● Exercise requirements
Return, word for word, the line containing "- Accessibility compliance" and every line after it through the last line of the records below.
══════════
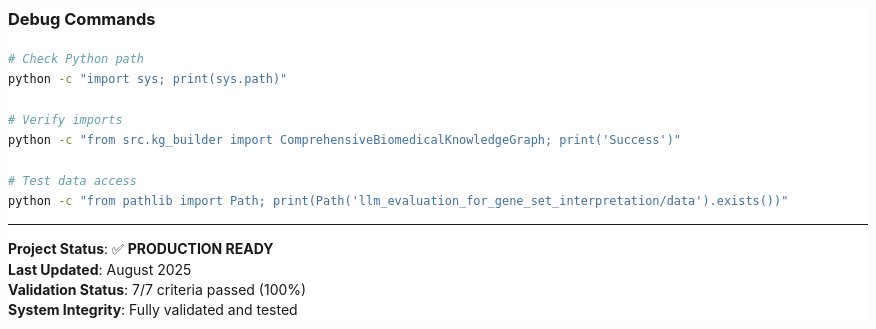 ### Debug Commands
```bash
# Check Python path
python -c "import sys; print(sys.path)"

# Verify imports
python -c "from src.kg_builder import ComprehensiveBiomedicalKnowledgeGraph; print('Success')"

# Test data access
python -c "from pathlib import Path; print(Path('llm_evaluation_for_gene_set_interpretation/data').exists())"
```

---

**Project Status**: ✅ **PRODUCTION READY**  
**Last Updated**: August 2025  
**Validation Status**: 7/7 criteria passed (100%)  
**System Integrity**: Fully validated and tested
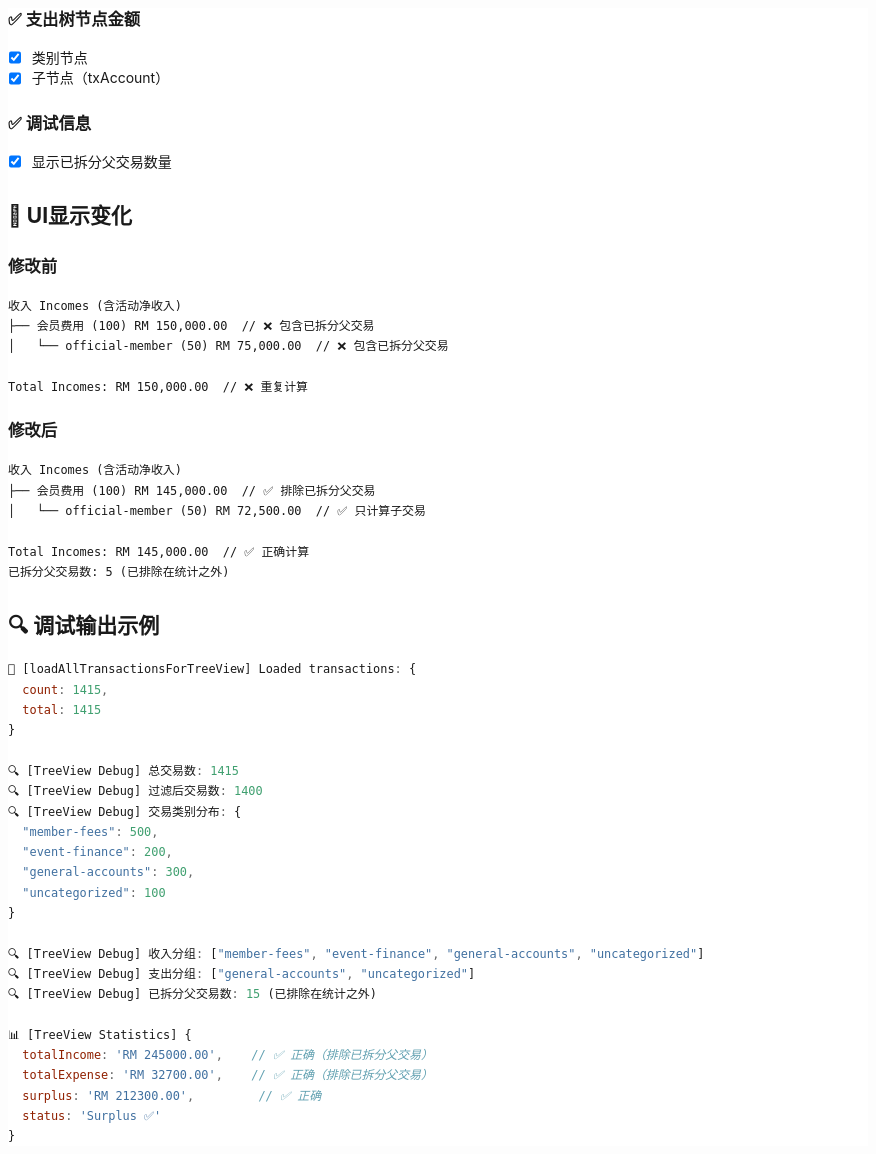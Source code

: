 ### ✅ 支出树节点金额
- [x] 类别节点
- [x] 子节点（txAccount）

### ✅ 调试信息
- [x] 显示已拆分父交易数量

## 🎨 UI显示变化

### 修改前
```
收入 Incomes (含活动净收入)
├── 会员费用 (100) RM 150,000.00  // ❌ 包含已拆分父交易
│   └── official-member (50) RM 75,000.00  // ❌ 包含已拆分父交易

Total Incomes: RM 150,000.00  // ❌ 重复计算
```

### 修改后
```
收入 Incomes (含活动净收入)
├── 会员费用 (100) RM 145,000.00  // ✅ 排除已拆分父交易
│   └── official-member (50) RM 72,500.00  // ✅ 只计算子交易

Total Incomes: RM 145,000.00  // ✅ 正确计算
已拆分父交易数: 5 (已排除在统计之外)
```

## 🔍 调试输出示例

```javascript
🌳 [loadAllTransactionsForTreeView] Loaded transactions: {
  count: 1415,
  total: 1415
}

🔍 [TreeView Debug] 总交易数: 1415
🔍 [TreeView Debug] 过滤后交易数: 1400
🔍 [TreeView Debug] 交易类别分布: {
  "member-fees": 500,
  "event-finance": 200,
  "general-accounts": 300,
  "uncategorized": 100
}

🔍 [TreeView Debug] 收入分组: ["member-fees", "event-finance", "general-accounts", "uncategorized"]
🔍 [TreeView Debug] 支出分组: ["general-accounts", "uncategorized"]
🔍 [TreeView Debug] 已拆分父交易数: 15 (已排除在统计之外)

📊 [TreeView Statistics] {
  totalIncome: 'RM 245000.00',    // ✅ 正确（排除已拆分父交易）
  totalExpense: 'RM 32700.00',    // ✅ 正确（排除已拆分父交易）
  surplus: 'RM 212300.00',         // ✅ 正确
  status: 'Surplus ✅'
}
```
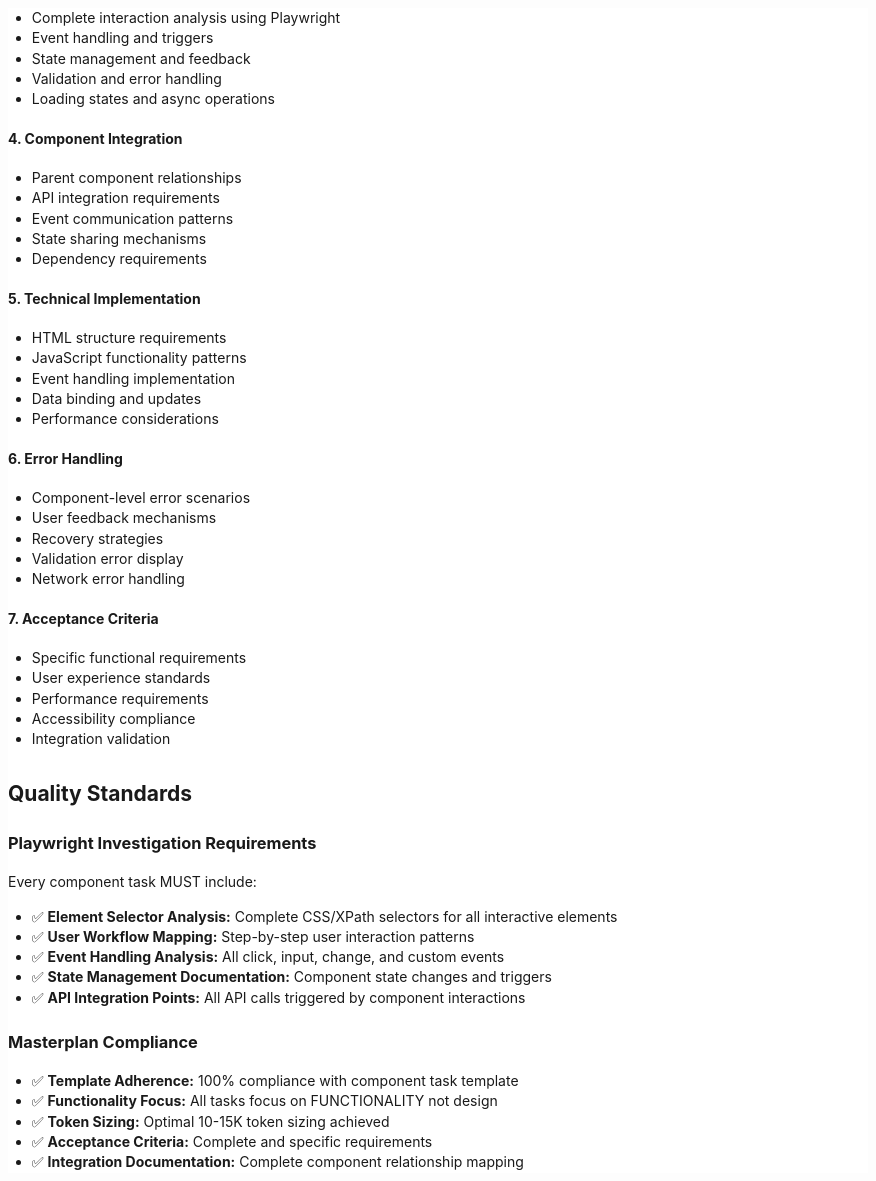 - Complete interaction analysis using Playwright
- Event handling and triggers
- State management and feedback
- Validation and error handling
- Loading states and async operations

#### 4. Component Integration

- Parent component relationships
- API integration requirements
- Event communication patterns
- State sharing mechanisms
- Dependency requirements

#### 5. Technical Implementation

- HTML structure requirements
- JavaScript functionality patterns
- Event handling implementation
- Data binding and updates
- Performance considerations

#### 6. Error Handling

- Component-level error scenarios
- User feedback mechanisms
- Recovery strategies
- Validation error display
- Network error handling

#### 7. Acceptance Criteria

- Specific functional requirements
- User experience standards
- Performance requirements
- Accessibility compliance
- Integration validation

## Quality Standards

### Playwright Investigation Requirements

Every component task MUST include:

- ✅ **Element Selector Analysis:** Complete CSS/XPath selectors for all interactive elements
- ✅ **User Workflow Mapping:** Step-by-step user interaction patterns
- ✅ **Event Handling Analysis:** All click, input, change, and custom events
- ✅ **State Management Documentation:** Component state changes and triggers
- ✅ **API Integration Points:** All API calls triggered by component interactions

### Masterplan Compliance

- ✅ **Template Adherence:** 100% compliance with component task template
- ✅ **Functionality Focus:** All tasks focus on FUNCTIONALITY not design
- ✅ **Token Sizing:** Optimal 10-15K token sizing achieved
- ✅ **Acceptance Criteria:** Complete and specific requirements
- ✅ **Integration Documentation:** Complete component relationship mapping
══════════
● Exercise result
- Accessibility compliance
- Integration validation

## Quality Standards

### Playwright Investigation Requirements

Every component task MUST include:

- ✅ **Element Selector Analysis:** Complete CSS/XPath selectors for all interactive elements
- ✅ **User Workflow Mapping:** Step-by-step user interaction patterns
- ✅ **Event Handling Analysis:** All click, input, change, and custom events
- ✅ **State Management Documentation:** Component state changes and triggers
- ✅ **API Integration Points:** All API calls triggered by component interactions

### Masterplan Compliance

- ✅ **Template Adherence:** 100% compliance with component task template
- ✅ **Functionality Focus:** All tasks focus on FUNCTIONALITY not design
- ✅ **Token Sizing:** Optimal 10-15K token sizing achieved
- ✅ **Acceptance Criteria:** Complete and specific requirements
- ✅ **Integration Documentation:** Complete component relationship mapping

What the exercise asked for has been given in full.